■ **Instructions for the task**
Pull every line that includes the word "divisor" out of the data below and copy it.

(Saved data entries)
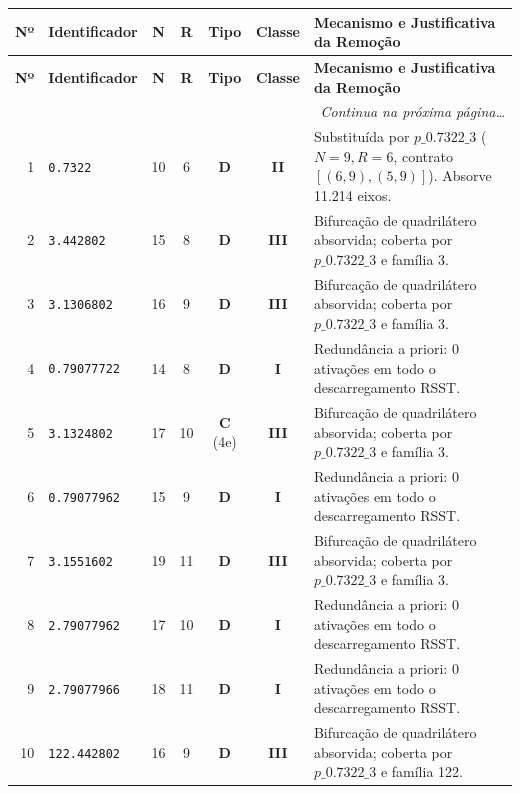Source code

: \documentclass[11pt,a4paper]{article}
\begin{document}
\vspace{0.3cm}

\begin{small}
\begin{longtable}{r l c c c c p{8.8cm}}
\toprule
\textbf{Nº} & \textbf{Identificador} & \textbf{N} & \textbf{R} & \textbf{Tipo} & \textbf{Classe} & \textbf{Mecanismo e Justificativa da Remoção} \\
\midrule
\endfirsthead
\toprule
\textbf{Nº} & \textbf{Identificador} & \textbf{N} & \textbf{R} & \textbf{Tipo} & \textbf{Classe} & \textbf{Mecanismo e Justificativa da Remoção} \\
\midrule
\endhead
\midrule
\multicolumn{7}{r}{\textit{Continua na próxima página\dots}} \\
\bottomrule
\endfoot
\bottomrule
\endlastfoot

1 & \texttt{0.7322} & 10 & 6 & \textbf{D} & \textbf{II} & Substituída por $p\_0.7322\_3$ ($N=9, R=6$, contrato $[(6,9),(5,9)]$). Absorve 11.214 eixos. \\
2 & \texttt{3.442802} & 15 & 8 & \textbf{D} & \textbf{III} & Bifurcação de quadrilátero absorvida; coberta por $p\_0.7322\_3$ e família 3. \\
3 & \texttt{3.1306802} & 16 & 9 & \textbf{D} & \textbf{III} & Bifurcação de quadrilátero absorvida; coberta por $p\_0.7322\_3$ e família 3. \\
4 & \texttt{0.79077722} & 14 & 8 & \textbf{D} & \textbf{I} & Redundância a priori: 0 ativações em todo o descarregamento RSST. \\
5 & \texttt{3.1324802} & 17 & 10 & \textbf{C} (4e) & \textbf{III} & Bifurcação de quadrilátero absorvida; coberta por $p\_0.7322\_3$ e família 3. \\
6 & \texttt{0.79077962} & 15 & 9 & \textbf{D} & \textbf{I} & Redundância a priori: 0 ativações em todo o descarregamento RSST. \\
7 & \texttt{3.1551602} & 19 & 11 & \textbf{D} & \textbf{III} & Bifurcação de quadrilátero absorvida; coberta por $p\_0.7322\_3$ e família 3. \\
8 & \texttt{2.79077962} & 17 & 10 & \textbf{D} & \textbf{I} & Redundância a priori: 0 ativações em todo o descarregamento RSST. \\
9 & \texttt{2.79077966} & 18 & 11 & \textbf{D} & \textbf{I} & Redundância a priori: 0 ativações em todo o descarregamento RSST. \\
10 & \texttt{122.442802} & 16 & 9 & \textbf{D} & \textbf{III} & Bifurcação de quadrilátero absorvida; coberta por $p\_0.7322\_3$ e família 122. \\

\end{longtable}
\end{small}
\end{document}
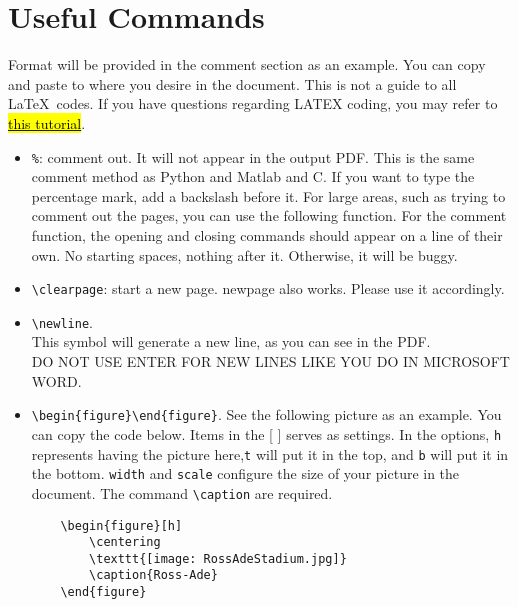 \documentclass[letterpaper, 11pt]{article}
\begin{document}
\clearpage
\section*{Useful Commands}
Format will be provided in the comment section as an example. You can copy and paste to where you desire in the document. This is not a guide to all \LaTeX\ codes. If you have questions regarding LATEX coding, you may refer to \href{https://www.overleaf.com/learn/latex/Learn_LaTeX_in_30_minutes}{\hl{this tutorial}}.
\begin{itemize}
    \item \verb|%|: comment out. It will not appear in the output PDF. This is the same comment method as Python and Matlab and C. If you want to type the percentage mark, add a backslash before it. For large areas, such as trying to comment out the pages, you can use the following function. For the comment function, the opening and closing commands should appear on a line of their own. No starting spaces, nothing after it. Otherwise, it will be buggy. 
\begin{comment}
    All stuff here will be commented. 
\end{comment}
    \item \verb|\clearpage|: start a new page. newpage also works. Please use it accordingly. 
    \item \verb|\newline|. \\ 
    This symbol will generate a new line, as you can see in the PDF. \\
    DO NOT USE ENTER FOR NEW LINES LIKE YOU DO IN MICROSOFT WORD.
    \item \verb|\begin{figure}\end{figure}|. See the following picture as an example. You can copy the code below. Items in the [ ] serves as settings. In the options, \verb|h| represents having the picture here,\verb|t| will put it in the top, and \verb|b| will put it in the bottom. \verb|width| and \verb|scale| configure the size of your picture in the document. The command \verb|\caption| are required.
    \begin{verbatim}
    \begin{figure}[h]
        \centering
        \texttt{[image: RossAdeStadium.jpg]} 
        \caption{Ross-Ade}
    \end{figure}
    \end{verbatim}
    

\end{itemize}
\end{document}
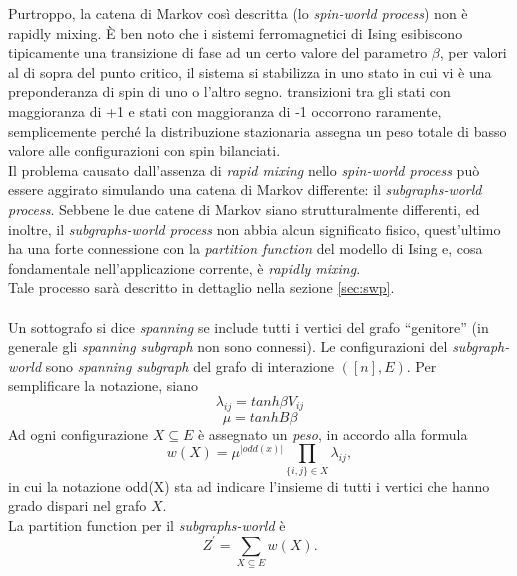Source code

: Purtroppo, la catena di Markov così descritta (lo \textit{spin-world process}) non è rapidly mixing. È ben noto che i sistemi ferromagnetici di Ising esibiscono tipicamente una transizione di fase ad un certo valore del parametro $\beta$, per valori al di sopra del punto critico, il sistema si stabilizza in uno stato in cui vi è una preponderanza di spin di uno o l'altro segno. transizioni tra gli stati con maggioranza di +1 e stati con maggioranza di -1 occorrono raramente, semplicemente perché la distribuzione stazionaria assegna un peso totale di basso valore alle configurazioni con spin bilanciati.\\
Il problema causato dall'assenza di \textit{rapid mixing} nello \textit{spin-world process} può essere aggirato simulando una catena di Markov differente: il \textit{subgraphs-world process}. Sebbene le due catene di Markov siano strutturalmente differenti, ed inoltre, il \textit{subgraphs-world process} non abbia alcun significato fisico, quest'ultimo ha una forte connessione con la \textit{partition function} del modello di Ising e, cosa fondamentale nell'applicazione corrente, è \textit{rapidly mixing}.\\
Tale processo sarà descritto in dettaglio nella sezione \ref{sec:swp}.\\\\
Un sottografo si dice \textit{spanning} se include tutti i vertici del grafo ``genitore'' (in generale gli \textit{spanning subgraph} non sono connessi). Le configurazioni del \textit{subgraph-world} sono \textit{spanning subgraph} del grafo di interazione $([n], E)$. Per semplificare la notazione, siano
\begin{equation}
	\lambda_{ij} = tanh \beta V_{ij}
	\label{lamij}
\end{equation}
\begin{equation}
	\mu = tanh B \beta
	\label{mu}
\end{equation}
Ad ogni configurazione $X \subseteq E$ è assegnato un \textit{peso}, in accordo alla formula
\begin{equation}
	w(X) = \mu^{|odd(x)|}\prod_{\{i,j\} \in X}{\lambda_{ij}},
	\label{weightfunc}
\end{equation}
in cui la notazione odd(X) sta ad indicare l'insieme di tutti i vertici che hanno grado dispari nel grafo $X$.\\
La partition function per il \textit{subgraphs-world} è
\begin{equation}
	Z^\prime = \sum_{X \subseteq E}{w(X)}.
	\label{zprime}
\end{equation}
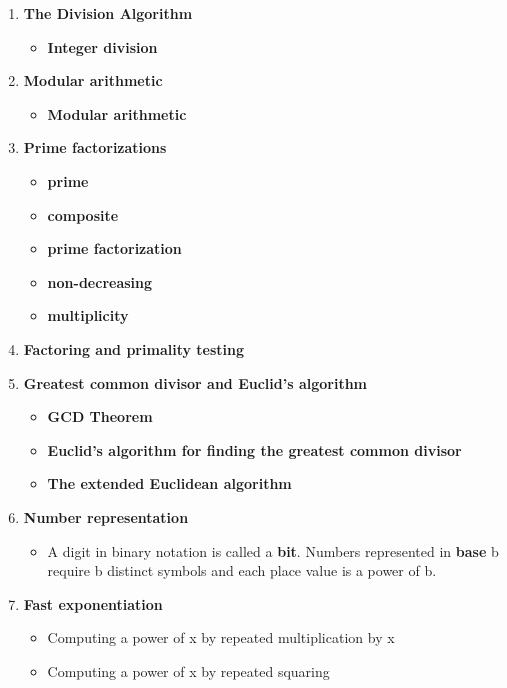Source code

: \documentclass[12pt,a4paper]{article}
\begin{document}
\clearpage
\begin{center}
  \large\textsc{}
\end{center}
\begin{enumerate}
  \item \textbf{The Division Algorithm}
  \begin{itemize}
    \item \textbf{Integer division}
  \end{itemize}
  \item \textbf{Modular arithmetic} 
  \begin{itemize}
    \item \textbf{Modular arithmetic}
  \end{itemize}
  \item \textbf{Prime factorizations}
  \begin{itemize}
    \item \textbf{prime}
    \item \textbf{composite}
    \item \textbf{prime factorization}
    \item \textbf{non-decreasing}
    \item \textbf{multiplicity}
  \end{itemize}
  \item \textbf{Factoring and primality testing}
  \item \textbf{Greatest common divisor and Euclid's algorithm}
  \begin{itemize}
    \item \textbf{GCD Theorem}
    \item \textbf{Euclid's algorithm for finding the greatest common divisor}
    \item \textbf{The extended Euclidean algorithm}
  \end{itemize}
  \item \textbf{Number representation}
  \begin{itemize}
    \item A digit in binary notation is called a \textbf{bit}. Numbers represented in \textbf{base} b require b distinct symbols and each place value is a power of b.
  \end{itemize}
  \item \textbf{Fast exponentiation}
  \begin{itemize}
    \item Computing a power of x by repeated multiplication by x
    \item Computing a power of x by repeated squaring

\end{itemize}
\end{enumerate}
\end{document}
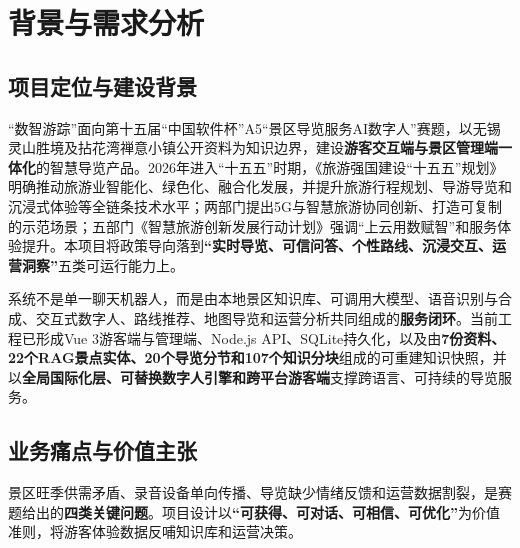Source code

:\chapter{背景与需求分析}

\section{项目定位与建设背景}

“数智游踪”面向第十五届“中国软件杯”A5“景区导览服务AI数字人”赛题，以无锡灵山胜境及拈花湾禅意小镇公开资料为知识边界，建设\textbf{游客交互端与景区管理端一体化}的智慧导览产品。2026年进入“十五五”时期，《旅游强国建设“十五五”规划》明确推动旅游业智能化、绿色化、融合化发展，并提升旅游行程规划、导游导览和沉浸式体验等全链条技术水平；两部门提出5G与智慧旅游协同创新、打造可复制的示范场景；五部门《智慧旅游创新发展行动计划》强调“上云用数赋智”和服务体验提升。本项目将政策导向落到\textbf{“实时导览、可信问答、个性路线、沉浸交互、运营洞察”}五类可运行能力上。

系统不是单一聊天机器人，而是由本地景区知识库、可调用大模型、语音识别与合成、交互式数字人、路线推荐、地图导览和运营分析共同组成的\textbf{服务闭环}。当前工程已形成Vue 3游客端与管理端、Node.js API、SQLite持久化，以及由\textbf{7份资料、22个RAG景点实体、20个导览分节和107个知识分块}组成的可重建知识快照，并以\textbf{全局国际化层、可替换数字人引擎和跨平台游客端}支撑跨语言、可持续的导览服务。

\section{业务痛点与价值主张}

景区旺季供需矛盾、录音设备单向传播、导览缺少情绪反馈和运营数据割裂，是赛题给出的\textbf{四类关键问题}。项目设计以\textbf{“可获得、可对话、可相信、可优化”}为价值准则，将游客体验数据反哺知识库和运营决策。

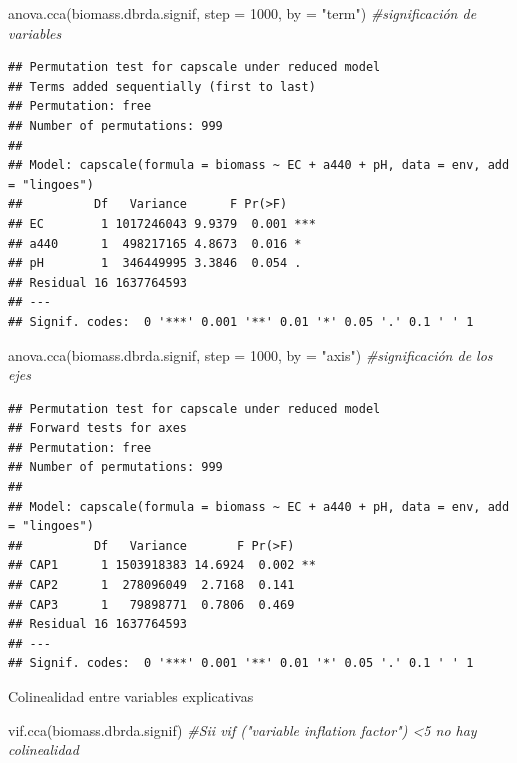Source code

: \documentclass[
]{book}
\newenvironment{Shaded}{\begin{snugshade}}{\end{snugshade}}
\newcommand{\AttributeTok}[1]{\textcolor[rgb]{0.77,0.63,0.00}{#1}}
\newcommand{\CommentTok}[1]{\textcolor[rgb]{0.56,0.35,0.01}{\textit{#1}}}
\newcommand{\DecValTok}[1]{\textcolor[rgb]{0.00,0.00,0.81}{#1}}
\newcommand{\FunctionTok}[1]{\textcolor[rgb]{0.00,0.00,0.00}{#1}}
\newcommand{\NormalTok}[1]{#1}
\newcommand{\StringTok}[1]{\textcolor[rgb]{0.31,0.60,0.02}{#1}}
\begin{document}
\begin{Shaded}
\begin{Highlighting}[]
\FunctionTok{anova.cca}\NormalTok{(biomass.dbrda.signif, }\AttributeTok{step =} \DecValTok{1000}\NormalTok{, }\AttributeTok{by =} \StringTok{"term"}\NormalTok{) }\CommentTok{\#significación de variables }
\end{Highlighting}
\end{Shaded}

\begin{verbatim}
## Permutation test for capscale under reduced model
## Terms added sequentially (first to last)
## Permutation: free
## Number of permutations: 999
## 
## Model: capscale(formula = biomass ~ EC + a440 + pH, data = env, add = "lingoes")
##          Df   Variance      F Pr(>F)    
## EC        1 1017246043 9.9379  0.001 ***
## a440      1  498217165 4.8673  0.016 *  
## pH        1  346449995 3.3846  0.054 .  
## Residual 16 1637764593                  
## ---
## Signif. codes:  0 '***' 0.001 '**' 0.01 '*' 0.05 '.' 0.1 ' ' 1
\end{verbatim}

\begin{Shaded}
\begin{Highlighting}[]
\FunctionTok{anova.cca}\NormalTok{(biomass.dbrda.signif, }\AttributeTok{step =} \DecValTok{1000}\NormalTok{, }\AttributeTok{by =} \StringTok{"axis"}\NormalTok{) }\CommentTok{\#significación de los ejes}
\end{Highlighting}
\end{Shaded}

\begin{verbatim}
## Permutation test for capscale under reduced model
## Forward tests for axes
## Permutation: free
## Number of permutations: 999
## 
## Model: capscale(formula = biomass ~ EC + a440 + pH, data = env, add = "lingoes")
##          Df   Variance       F Pr(>F)   
## CAP1      1 1503918383 14.6924  0.002 **
## CAP2      1  278096049  2.7168  0.141   
## CAP3      1   79898771  0.7806  0.469   
## Residual 16 1637764593                  
## ---
## Signif. codes:  0 '***' 0.001 '**' 0.01 '*' 0.05 '.' 0.1 ' ' 1
\end{verbatim}

Colinealidad entre variables explicativas

\begin{Shaded}
\begin{Highlighting}[]
\FunctionTok{vif.cca}\NormalTok{(biomass.dbrda.signif) }\CommentTok{\#Sii vif ("variable inflation factor") \textless{}5 no hay colinealidad}
\end{Highlighting}
\end{Shaded}
\end{document}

■ **Completed task**
  \item \textbf{Greatest common divisor and Euclid's algorithm}
    \item \textbf{Euclid's algorithm for finding the greatest common divisor}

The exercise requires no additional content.